4/21/2022: Flaw in COVID-19 Testing Gadget Could’ve Been Exploited to Change Results, PCMag

This report about a found-and-fixed flaw in the Bluetooth component of Cue Health’s COVID-19 test reader initially called the security company that found the flaw WeSecure, not WithSecure. That error crept into the post during the editing process for reasons that nobody could untangle after the fact.

4/22/2022: United Airlines Adds a Boeing 787 Flight Simulator to Its App, PCMag

The first video-game review that I’ve written in maybe 20 years involved a flight simulator added to the airline app I use all the time. How could I not write that up?

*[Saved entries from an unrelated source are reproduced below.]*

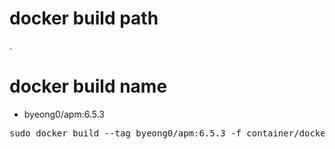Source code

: # docker build path
.

# docker build name
- byeong0/apm:6.5.3
<pre>
sudo docker build --tag byeong0/apm:6.5.3 -f container/docker/apm/6.5.3/Dockerfile .
</pre>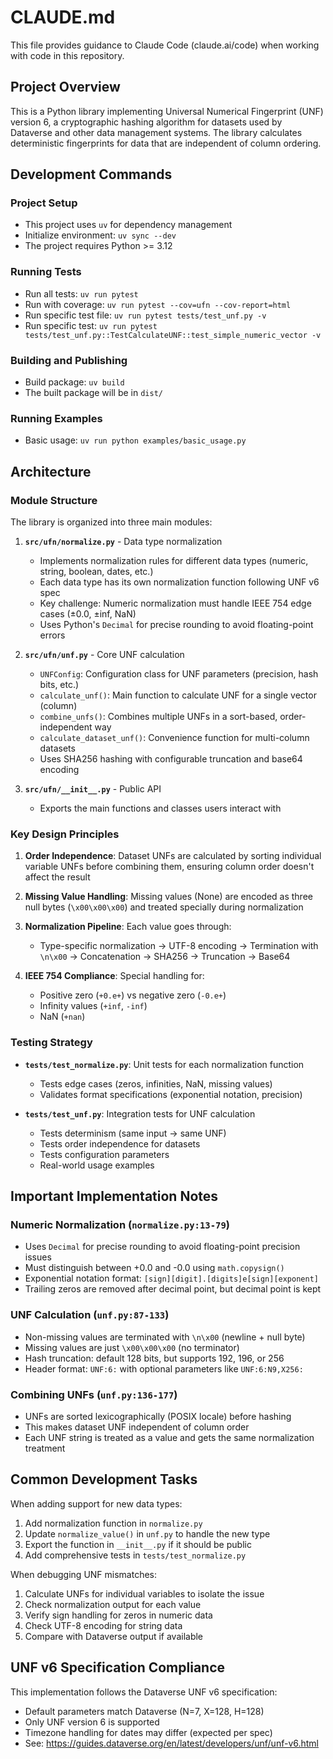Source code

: # CLAUDE.md

This file provides guidance to Claude Code (claude.ai/code) when working with code in this repository.

## Project Overview

This is a Python library implementing Universal Numerical Fingerprint (UNF) version 6, a cryptographic hashing algorithm for datasets used by Dataverse and other data management systems. The library calculates deterministic fingerprints for data that are independent of column ordering.

## Development Commands

### Project Setup
- This project uses `uv` for dependency management
- Initialize environment: `uv sync --dev`
- The project requires Python >= 3.12

### Running Tests
- Run all tests: `uv run pytest`
- Run with coverage: `uv run pytest --cov=ufn --cov-report=html`
- Run specific test file: `uv run pytest tests/test_unf.py -v`
- Run specific test: `uv run pytest tests/test_unf.py::TestCalculateUNF::test_simple_numeric_vector -v`

### Building and Publishing
- Build package: `uv build`
- The built package will be in `dist/`

### Running Examples
- Basic usage: `uv run python examples/basic_usage.py`

## Architecture

### Module Structure

The library is organized into three main modules:

1. **`src/ufn/normalize.py`** - Data type normalization
   - Implements normalization rules for different data types (numeric, string, boolean, dates, etc.)
   - Each data type has its own normalization function following UNF v6 spec
   - Key challenge: Numeric normalization must handle IEEE 754 edge cases (±0.0, ±inf, NaN)
   - Uses Python's `Decimal` for precise rounding to avoid floating-point errors

2. **`src/ufn/unf.py`** - Core UNF calculation
   - `UNFConfig`: Configuration class for UNF parameters (precision, hash bits, etc.)
   - `calculate_unf()`: Main function to calculate UNF for a single vector (column)
   - `combine_unfs()`: Combines multiple UNFs in a sort-based, order-independent way
   - `calculate_dataset_unf()`: Convenience function for multi-column datasets
   - Uses SHA256 hashing with configurable truncation and base64 encoding

3. **`src/ufn/__init__.py`** - Public API
   - Exports the main functions and classes users interact with

### Key Design Principles

1. **Order Independence**: Dataset UNFs are calculated by sorting individual variable UNFs before combining them, ensuring column order doesn't affect the result

2. **Missing Value Handling**: Missing values (None) are encoded as three null bytes (`\x00\x00\x00`) and treated specially during normalization

3. **Normalization Pipeline**: Each value goes through:
   - Type-specific normalization → UTF-8 encoding → Termination with `\n\x00` → Concatenation → SHA256 → Truncation → Base64

4. **IEEE 754 Compliance**: Special handling for:
   - Positive zero (`+0.e+`) vs negative zero (`-0.e+`)
   - Infinity values (`+inf`, `-inf`)
   - NaN (`+nan`)

### Testing Strategy

- **`tests/test_normalize.py`**: Unit tests for each normalization function
  - Tests edge cases (zeros, infinities, NaN, missing values)
  - Validates format specifications (exponential notation, precision)

- **`tests/test_unf.py`**: Integration tests for UNF calculation
  - Tests determinism (same input → same UNF)
  - Tests order independence for datasets
  - Tests configuration parameters
  - Real-world usage examples

## Important Implementation Notes

### Numeric Normalization (`normalize.py:13-79`)
- Uses `Decimal` for precise rounding to avoid floating-point precision issues
- Must distinguish between +0.0 and -0.0 using `math.copysign()`
- Exponential notation format: `[sign][digit].[digits]e[sign][exponent]`
- Trailing zeros are removed after decimal point, but decimal point is kept

### UNF Calculation (`unf.py:87-133`)
- Non-missing values are terminated with `\n\x00` (newline + null byte)
- Missing values are just `\x00\x00\x00` (no terminator)
- Hash truncation: default 128 bits, but supports 192, 196, or 256
- Header format: `UNF:6:` with optional parameters like `UNF:6:N9,X256:`

### Combining UNFs (`unf.py:136-177`)
- UNFs are sorted lexicographically (POSIX locale) before hashing
- This makes dataset UNF independent of column order
- Each UNF string is treated as a value and gets the same normalization treatment

## Common Development Tasks

When adding support for new data types:
1. Add normalization function in `normalize.py`
2. Update `normalize_value()` in `unf.py` to handle the new type
3. Export the function in `__init__.py` if it should be public
4. Add comprehensive tests in `tests/test_normalize.py`

When debugging UNF mismatches:
1. Calculate UNFs for individual variables to isolate the issue
2. Check normalization output for each value
3. Verify sign handling for zeros in numeric data
4. Check UTF-8 encoding for string data
5. Compare with Dataverse output if available

## UNF v6 Specification Compliance

This implementation follows the Dataverse UNF v6 specification:
- Default parameters match Dataverse (N=7, X=128, H=128)
- Only UNF version 6 is supported
- Timezone handling for dates may differ (expected per spec)
- See: https://guides.dataverse.org/en/latest/developers/unf/unf-v6.html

4/22/2022: 5 technologies that should give us some hope for the planet’s future, Fast Company

One of my editors at FC asked if I could write an Earth Day post outlining some reasons to feel less doomed about the environment’s future. The resulting post started off close to home–the giant Dominion Energy wind farm planned off Virginia Beach, along with the turbine-blade manufacturing facility set to be built near there at the Portsmouth Marine Terminal.

4/22/2022: Feds: Before We Spend Billions on Broadband Rollout, We Need Better Maps, PCMag

The infrastructure bill passed last year includes $65 billion to extend broadband to Americans with slow or no Internet access, but the feds can’t spend that money effectively without accurate connectivity cartography.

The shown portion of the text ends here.